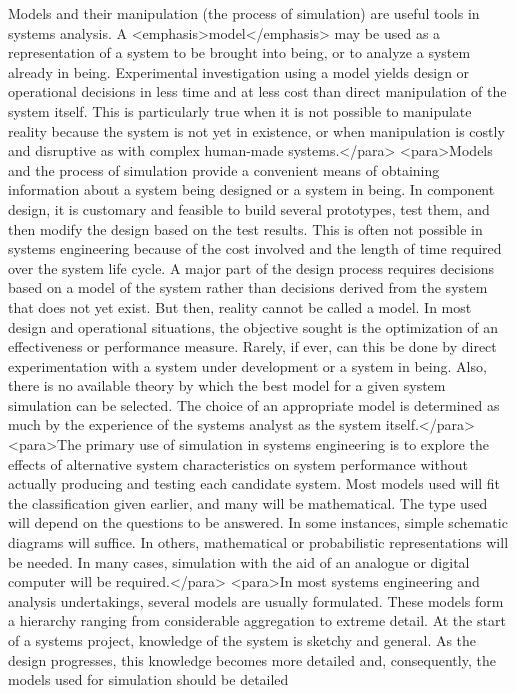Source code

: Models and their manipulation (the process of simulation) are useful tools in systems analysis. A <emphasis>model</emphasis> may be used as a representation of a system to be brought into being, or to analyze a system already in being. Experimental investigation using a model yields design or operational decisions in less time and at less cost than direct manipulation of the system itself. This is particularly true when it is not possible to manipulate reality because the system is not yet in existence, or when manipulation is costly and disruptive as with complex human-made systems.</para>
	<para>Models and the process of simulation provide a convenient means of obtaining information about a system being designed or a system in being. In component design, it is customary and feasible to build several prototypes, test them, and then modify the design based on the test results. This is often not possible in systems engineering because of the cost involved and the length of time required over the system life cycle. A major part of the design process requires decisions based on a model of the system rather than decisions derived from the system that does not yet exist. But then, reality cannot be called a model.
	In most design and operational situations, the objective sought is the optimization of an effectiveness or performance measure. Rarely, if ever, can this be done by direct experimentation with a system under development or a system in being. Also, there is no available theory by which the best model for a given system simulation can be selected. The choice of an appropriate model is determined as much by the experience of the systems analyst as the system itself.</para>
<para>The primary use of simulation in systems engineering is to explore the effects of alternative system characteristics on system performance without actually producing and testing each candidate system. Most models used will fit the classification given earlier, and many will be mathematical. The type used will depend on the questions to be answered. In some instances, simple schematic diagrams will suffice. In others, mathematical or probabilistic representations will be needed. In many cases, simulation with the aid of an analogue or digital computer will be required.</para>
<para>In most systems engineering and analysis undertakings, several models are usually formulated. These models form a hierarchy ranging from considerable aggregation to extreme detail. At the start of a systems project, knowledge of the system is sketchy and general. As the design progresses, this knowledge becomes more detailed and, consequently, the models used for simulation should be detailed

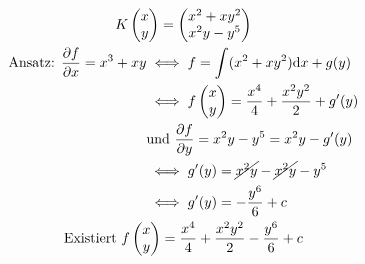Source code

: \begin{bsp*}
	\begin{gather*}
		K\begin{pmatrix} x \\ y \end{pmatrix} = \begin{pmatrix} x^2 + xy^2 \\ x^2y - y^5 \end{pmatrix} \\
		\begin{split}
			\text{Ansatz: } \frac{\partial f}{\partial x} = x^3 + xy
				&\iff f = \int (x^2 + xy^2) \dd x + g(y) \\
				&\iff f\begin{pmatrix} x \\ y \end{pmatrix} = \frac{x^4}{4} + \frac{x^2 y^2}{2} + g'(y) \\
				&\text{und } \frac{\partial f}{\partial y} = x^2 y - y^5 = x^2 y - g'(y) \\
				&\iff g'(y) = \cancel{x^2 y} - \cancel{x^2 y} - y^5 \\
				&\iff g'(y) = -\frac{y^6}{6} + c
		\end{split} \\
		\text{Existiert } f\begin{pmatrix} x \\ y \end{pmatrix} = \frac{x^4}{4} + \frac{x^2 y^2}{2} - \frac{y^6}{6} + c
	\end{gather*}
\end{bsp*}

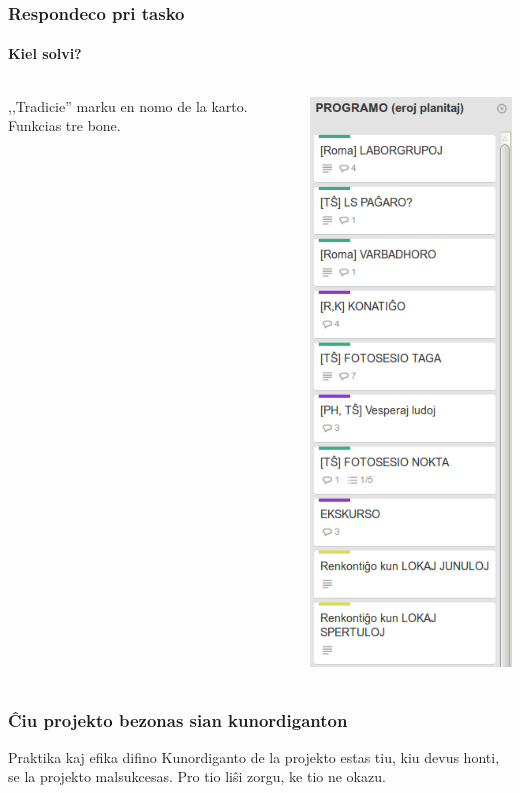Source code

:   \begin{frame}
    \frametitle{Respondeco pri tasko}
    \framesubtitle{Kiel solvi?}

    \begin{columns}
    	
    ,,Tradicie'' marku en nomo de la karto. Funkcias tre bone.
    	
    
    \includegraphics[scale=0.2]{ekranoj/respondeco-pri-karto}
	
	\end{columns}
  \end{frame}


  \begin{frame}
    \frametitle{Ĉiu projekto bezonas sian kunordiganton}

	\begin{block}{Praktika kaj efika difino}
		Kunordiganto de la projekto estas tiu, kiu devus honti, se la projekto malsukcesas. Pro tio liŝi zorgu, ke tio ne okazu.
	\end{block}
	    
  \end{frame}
··········
* WHAT THIS TASK INVOLVES *
The answer is a number alone: how many lines of the data contain the string "frac"?

* EXPECTED OUTPUT *
5